> _Task brief_
A single number is required: the count of lines in the records below that contain the word "vigente".

Entries taken from a collection:

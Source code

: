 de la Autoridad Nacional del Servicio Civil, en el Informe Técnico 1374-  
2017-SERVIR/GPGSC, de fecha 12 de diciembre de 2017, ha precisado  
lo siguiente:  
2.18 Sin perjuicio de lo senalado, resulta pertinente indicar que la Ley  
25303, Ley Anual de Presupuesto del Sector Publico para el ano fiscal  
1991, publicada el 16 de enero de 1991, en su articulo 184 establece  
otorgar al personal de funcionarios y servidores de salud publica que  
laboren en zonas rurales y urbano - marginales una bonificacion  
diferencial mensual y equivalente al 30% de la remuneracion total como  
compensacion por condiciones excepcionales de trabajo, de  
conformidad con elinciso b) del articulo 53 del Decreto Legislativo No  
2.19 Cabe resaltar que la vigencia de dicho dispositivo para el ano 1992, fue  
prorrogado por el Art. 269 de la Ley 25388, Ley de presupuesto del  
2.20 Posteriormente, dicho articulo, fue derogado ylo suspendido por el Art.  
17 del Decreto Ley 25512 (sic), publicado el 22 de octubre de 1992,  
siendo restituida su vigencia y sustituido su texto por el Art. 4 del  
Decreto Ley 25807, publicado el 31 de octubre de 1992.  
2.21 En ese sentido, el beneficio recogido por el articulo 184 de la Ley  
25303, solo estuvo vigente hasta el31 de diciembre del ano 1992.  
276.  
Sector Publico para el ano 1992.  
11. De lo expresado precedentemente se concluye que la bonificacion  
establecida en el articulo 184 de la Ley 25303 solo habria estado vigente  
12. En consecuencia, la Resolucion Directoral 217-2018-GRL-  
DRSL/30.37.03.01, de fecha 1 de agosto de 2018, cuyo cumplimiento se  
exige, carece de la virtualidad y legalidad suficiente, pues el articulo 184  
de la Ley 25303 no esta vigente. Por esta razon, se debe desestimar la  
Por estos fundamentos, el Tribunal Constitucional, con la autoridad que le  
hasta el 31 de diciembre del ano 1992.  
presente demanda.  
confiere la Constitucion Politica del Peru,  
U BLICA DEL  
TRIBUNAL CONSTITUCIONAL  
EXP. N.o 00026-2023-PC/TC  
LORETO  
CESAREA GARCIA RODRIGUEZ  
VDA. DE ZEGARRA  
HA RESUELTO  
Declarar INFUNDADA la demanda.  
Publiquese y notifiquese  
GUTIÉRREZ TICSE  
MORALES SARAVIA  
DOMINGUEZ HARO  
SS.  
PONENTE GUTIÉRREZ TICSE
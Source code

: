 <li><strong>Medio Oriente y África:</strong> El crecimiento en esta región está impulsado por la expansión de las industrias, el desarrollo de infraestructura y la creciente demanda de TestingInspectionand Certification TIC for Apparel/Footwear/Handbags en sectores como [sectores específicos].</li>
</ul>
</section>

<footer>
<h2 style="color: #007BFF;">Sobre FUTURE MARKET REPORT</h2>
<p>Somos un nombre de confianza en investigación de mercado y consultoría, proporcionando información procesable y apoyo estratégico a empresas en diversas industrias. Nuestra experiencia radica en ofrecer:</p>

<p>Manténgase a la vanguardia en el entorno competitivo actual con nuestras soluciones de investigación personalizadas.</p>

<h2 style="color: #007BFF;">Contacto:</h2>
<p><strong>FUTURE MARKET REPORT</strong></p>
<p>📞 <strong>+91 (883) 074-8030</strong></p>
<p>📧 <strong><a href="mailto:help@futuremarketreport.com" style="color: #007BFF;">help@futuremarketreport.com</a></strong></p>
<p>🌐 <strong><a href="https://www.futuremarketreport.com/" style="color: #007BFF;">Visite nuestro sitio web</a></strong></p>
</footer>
==
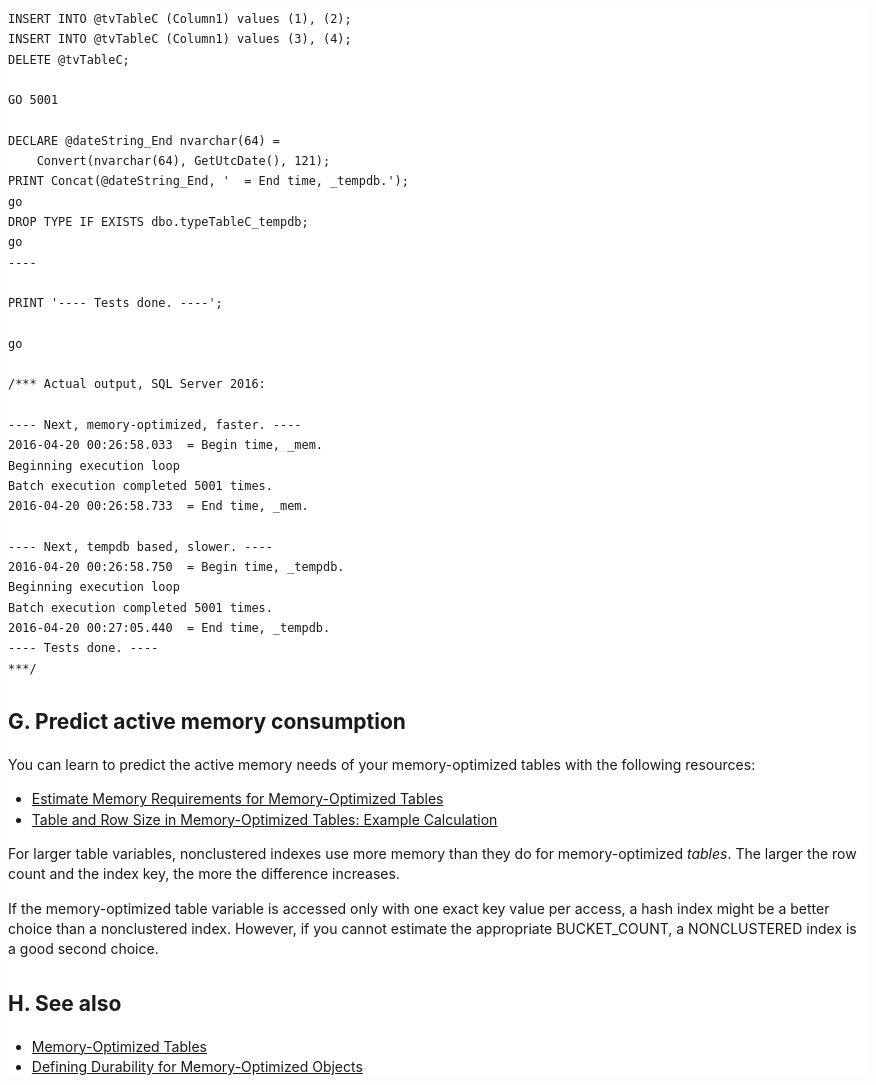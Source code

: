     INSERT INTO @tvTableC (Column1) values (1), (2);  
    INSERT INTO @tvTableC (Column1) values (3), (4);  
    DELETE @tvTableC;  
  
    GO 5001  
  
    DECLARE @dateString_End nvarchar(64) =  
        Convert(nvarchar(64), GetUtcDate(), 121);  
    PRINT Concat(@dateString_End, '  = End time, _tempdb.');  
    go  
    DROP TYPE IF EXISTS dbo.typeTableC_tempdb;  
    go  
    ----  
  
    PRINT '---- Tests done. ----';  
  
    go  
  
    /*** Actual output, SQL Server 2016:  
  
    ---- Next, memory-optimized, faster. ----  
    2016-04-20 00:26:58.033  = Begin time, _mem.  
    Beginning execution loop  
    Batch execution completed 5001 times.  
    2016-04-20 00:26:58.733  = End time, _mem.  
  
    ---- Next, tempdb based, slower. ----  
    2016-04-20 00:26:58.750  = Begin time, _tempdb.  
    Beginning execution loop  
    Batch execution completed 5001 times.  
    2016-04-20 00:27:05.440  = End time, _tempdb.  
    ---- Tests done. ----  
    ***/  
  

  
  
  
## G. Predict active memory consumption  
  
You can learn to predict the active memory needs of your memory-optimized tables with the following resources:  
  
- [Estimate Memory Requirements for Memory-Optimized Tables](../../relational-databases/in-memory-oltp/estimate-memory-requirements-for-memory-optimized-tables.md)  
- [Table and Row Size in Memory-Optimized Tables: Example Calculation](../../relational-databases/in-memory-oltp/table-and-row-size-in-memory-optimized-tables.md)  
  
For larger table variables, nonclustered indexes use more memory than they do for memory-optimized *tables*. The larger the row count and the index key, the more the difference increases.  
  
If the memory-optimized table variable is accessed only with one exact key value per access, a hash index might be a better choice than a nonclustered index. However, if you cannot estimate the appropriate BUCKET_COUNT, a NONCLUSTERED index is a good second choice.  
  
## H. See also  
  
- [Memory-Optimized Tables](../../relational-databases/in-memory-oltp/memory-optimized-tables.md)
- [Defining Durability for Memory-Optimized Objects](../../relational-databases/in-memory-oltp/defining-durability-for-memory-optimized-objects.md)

> _Exercise output_
3